Deployments are created through a guided wizard that scans a repository and builds a pipeline for you.

  1. Open Deployments inside your workspace and start a New Deployment.
  2. Repository — Paste the HTTPS or SSH URL of the GitHub, GitLab, or Bitbucket repository you want to deploy, and pick a branch.
  3. Scanning — Devpilot inspects the repository and detects the framework, runtime, and likely build steps.
  4. Configure — Review the detected build configuration and override anything you want to change.
  5. Server — Select the project, app, and server this deployment targets. If the selected server is missing a required runtime, Devpilot surfaces a preflight banner so you can install it.
  6. Environment — Provide values for any environment variables the wizard detected.
  7. Pipeline — Review the generated pipeline of hooks across the five stages: Pre Execution, Pre Source Control, Post Source Control, Post Setup, and Post Release. Reorder, toggle, or edit hooks to match your app.
  8. Review — Confirm the plan and launch the deployment.

Devpilot runs the pipeline on the target server. The deployment detail page streams console output and shows each step's status in real time.

Environment variables often hold secrets such as API keys and database passwords. Double-check that you are entering values for the correct app and environment before launching.

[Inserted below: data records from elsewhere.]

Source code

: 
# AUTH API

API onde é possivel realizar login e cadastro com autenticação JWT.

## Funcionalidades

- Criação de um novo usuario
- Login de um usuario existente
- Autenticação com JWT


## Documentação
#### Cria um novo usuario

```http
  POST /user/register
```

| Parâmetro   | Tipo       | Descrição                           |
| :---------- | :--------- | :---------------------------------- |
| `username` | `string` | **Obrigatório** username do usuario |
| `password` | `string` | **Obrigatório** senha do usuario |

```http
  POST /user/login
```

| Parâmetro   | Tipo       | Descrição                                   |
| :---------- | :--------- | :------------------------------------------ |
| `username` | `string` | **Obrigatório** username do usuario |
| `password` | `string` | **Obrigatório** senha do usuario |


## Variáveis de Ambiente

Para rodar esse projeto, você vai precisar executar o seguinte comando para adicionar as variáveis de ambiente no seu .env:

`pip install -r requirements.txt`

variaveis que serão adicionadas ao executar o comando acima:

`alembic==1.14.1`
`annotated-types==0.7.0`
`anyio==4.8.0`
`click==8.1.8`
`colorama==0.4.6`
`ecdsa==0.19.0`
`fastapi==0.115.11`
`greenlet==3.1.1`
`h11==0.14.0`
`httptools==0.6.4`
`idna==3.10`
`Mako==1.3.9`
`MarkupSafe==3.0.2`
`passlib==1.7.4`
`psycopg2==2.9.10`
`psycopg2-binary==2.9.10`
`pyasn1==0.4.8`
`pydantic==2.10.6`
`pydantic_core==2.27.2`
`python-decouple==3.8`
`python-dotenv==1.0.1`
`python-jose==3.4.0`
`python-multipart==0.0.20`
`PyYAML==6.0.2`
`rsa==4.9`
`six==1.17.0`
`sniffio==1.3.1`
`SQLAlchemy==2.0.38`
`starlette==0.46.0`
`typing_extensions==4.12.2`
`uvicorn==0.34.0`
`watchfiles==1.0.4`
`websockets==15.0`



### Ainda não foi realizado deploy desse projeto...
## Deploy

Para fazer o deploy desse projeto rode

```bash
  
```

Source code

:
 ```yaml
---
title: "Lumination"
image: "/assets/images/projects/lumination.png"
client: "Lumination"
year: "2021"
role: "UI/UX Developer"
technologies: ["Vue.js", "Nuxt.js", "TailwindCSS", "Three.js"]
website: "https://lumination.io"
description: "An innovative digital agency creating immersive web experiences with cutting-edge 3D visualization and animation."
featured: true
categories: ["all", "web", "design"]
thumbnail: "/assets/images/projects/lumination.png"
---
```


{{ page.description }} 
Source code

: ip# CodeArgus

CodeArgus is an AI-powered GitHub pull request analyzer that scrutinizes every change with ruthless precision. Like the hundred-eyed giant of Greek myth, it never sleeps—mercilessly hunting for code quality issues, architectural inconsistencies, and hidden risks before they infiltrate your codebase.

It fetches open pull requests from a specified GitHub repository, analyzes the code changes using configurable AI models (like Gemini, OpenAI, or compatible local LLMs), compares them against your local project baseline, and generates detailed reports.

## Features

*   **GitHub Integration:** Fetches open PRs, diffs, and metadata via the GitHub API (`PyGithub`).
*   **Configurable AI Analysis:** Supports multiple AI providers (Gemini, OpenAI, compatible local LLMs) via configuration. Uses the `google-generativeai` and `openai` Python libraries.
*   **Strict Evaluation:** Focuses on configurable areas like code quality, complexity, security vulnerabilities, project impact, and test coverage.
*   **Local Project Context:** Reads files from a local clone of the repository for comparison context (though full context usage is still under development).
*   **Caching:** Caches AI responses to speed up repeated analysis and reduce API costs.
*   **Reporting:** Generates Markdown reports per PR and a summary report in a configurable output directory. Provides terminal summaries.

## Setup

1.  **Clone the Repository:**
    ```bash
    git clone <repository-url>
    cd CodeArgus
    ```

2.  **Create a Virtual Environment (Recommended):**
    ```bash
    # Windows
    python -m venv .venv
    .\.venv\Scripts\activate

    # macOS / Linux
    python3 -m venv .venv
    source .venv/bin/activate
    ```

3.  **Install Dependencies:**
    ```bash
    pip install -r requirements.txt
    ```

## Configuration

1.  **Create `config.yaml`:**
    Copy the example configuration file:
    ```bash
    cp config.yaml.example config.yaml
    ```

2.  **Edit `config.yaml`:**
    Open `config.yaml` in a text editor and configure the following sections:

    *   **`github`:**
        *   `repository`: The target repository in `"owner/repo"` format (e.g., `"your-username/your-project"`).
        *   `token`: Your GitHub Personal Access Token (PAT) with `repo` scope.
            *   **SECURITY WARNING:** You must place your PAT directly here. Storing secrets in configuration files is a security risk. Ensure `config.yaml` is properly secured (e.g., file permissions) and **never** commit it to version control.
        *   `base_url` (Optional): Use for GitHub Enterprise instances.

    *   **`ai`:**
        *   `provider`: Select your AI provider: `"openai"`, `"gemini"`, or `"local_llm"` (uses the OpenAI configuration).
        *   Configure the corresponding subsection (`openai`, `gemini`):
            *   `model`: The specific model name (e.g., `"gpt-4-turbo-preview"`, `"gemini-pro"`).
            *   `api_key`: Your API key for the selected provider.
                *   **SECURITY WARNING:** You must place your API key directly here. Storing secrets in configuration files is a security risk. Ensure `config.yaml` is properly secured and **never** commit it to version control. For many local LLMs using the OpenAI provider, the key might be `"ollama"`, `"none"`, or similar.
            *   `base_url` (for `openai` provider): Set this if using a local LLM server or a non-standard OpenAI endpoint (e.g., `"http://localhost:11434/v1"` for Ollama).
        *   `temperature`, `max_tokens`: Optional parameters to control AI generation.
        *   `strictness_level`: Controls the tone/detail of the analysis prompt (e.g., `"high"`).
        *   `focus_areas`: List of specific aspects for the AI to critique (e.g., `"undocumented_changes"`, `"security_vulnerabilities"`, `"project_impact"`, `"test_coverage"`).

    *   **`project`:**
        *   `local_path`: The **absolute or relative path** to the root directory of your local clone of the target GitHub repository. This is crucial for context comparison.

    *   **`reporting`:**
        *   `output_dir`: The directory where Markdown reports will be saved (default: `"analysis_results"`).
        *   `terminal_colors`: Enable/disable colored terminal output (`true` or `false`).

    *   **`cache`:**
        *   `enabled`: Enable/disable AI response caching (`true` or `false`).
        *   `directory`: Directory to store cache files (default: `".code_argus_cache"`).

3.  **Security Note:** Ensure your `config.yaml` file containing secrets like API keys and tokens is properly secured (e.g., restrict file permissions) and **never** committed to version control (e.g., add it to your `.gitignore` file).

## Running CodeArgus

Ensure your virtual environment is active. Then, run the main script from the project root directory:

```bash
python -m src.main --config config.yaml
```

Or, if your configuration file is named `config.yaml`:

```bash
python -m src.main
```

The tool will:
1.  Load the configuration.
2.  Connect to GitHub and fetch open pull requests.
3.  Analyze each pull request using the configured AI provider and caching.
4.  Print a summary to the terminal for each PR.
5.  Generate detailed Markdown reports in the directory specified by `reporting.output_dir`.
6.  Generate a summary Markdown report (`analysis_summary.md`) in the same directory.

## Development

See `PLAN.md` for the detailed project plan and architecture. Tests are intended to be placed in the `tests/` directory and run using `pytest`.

Expected outcome: The deployment moves through Pending and Processing to Completed. The app is running on the server, and the deployment record captures the commit, logs, duration, and hooks that ran.

What to do next

With a successful deployment in place, explore the rest of Devpilot:

  • Trigger more deployments — Run the wizard again to redeploy the latest commit, deploy a different branch, or tweak the pipeline.
  • Customize hooks — Adjust pipeline hooks on the app so future deployments run exactly the commands you need.
  • Enable monitoring — Turn on monitoring for your server to collect CPU, memory, and disk metrics.
  • Invite teammates — Add members to the workspace and assign them the Owner, Admin, or Member role. See Key Concepts for what each role can do.
  • Use the web terminal — Open an in-browser terminal on your server when you need to troubleshoot directly.

Troubleshooting

If a deployment fails, start with the deployment logs — they capture the full output of every hook. Common issues to check:

  • Missing runtime on the server — The preflight banner in the wizard flags this before you launch. Install or upgrade the runtime on the server and retry.
  • Pipeline command errors — Make sure the commands in the pipeline match how the project is built and started.
  • Environment variables — Confirm that every variable your app needs has a value for this deployment.
  • Repository access — Ensure the workspace has the correct source control integration connected and that it can read the repository and branch.
  • Server connectivity — Check that the target server's connection status is healthy.

If the deployment is in progress, you can also cancel it from the deployment detail page and start a new one once you have the fix.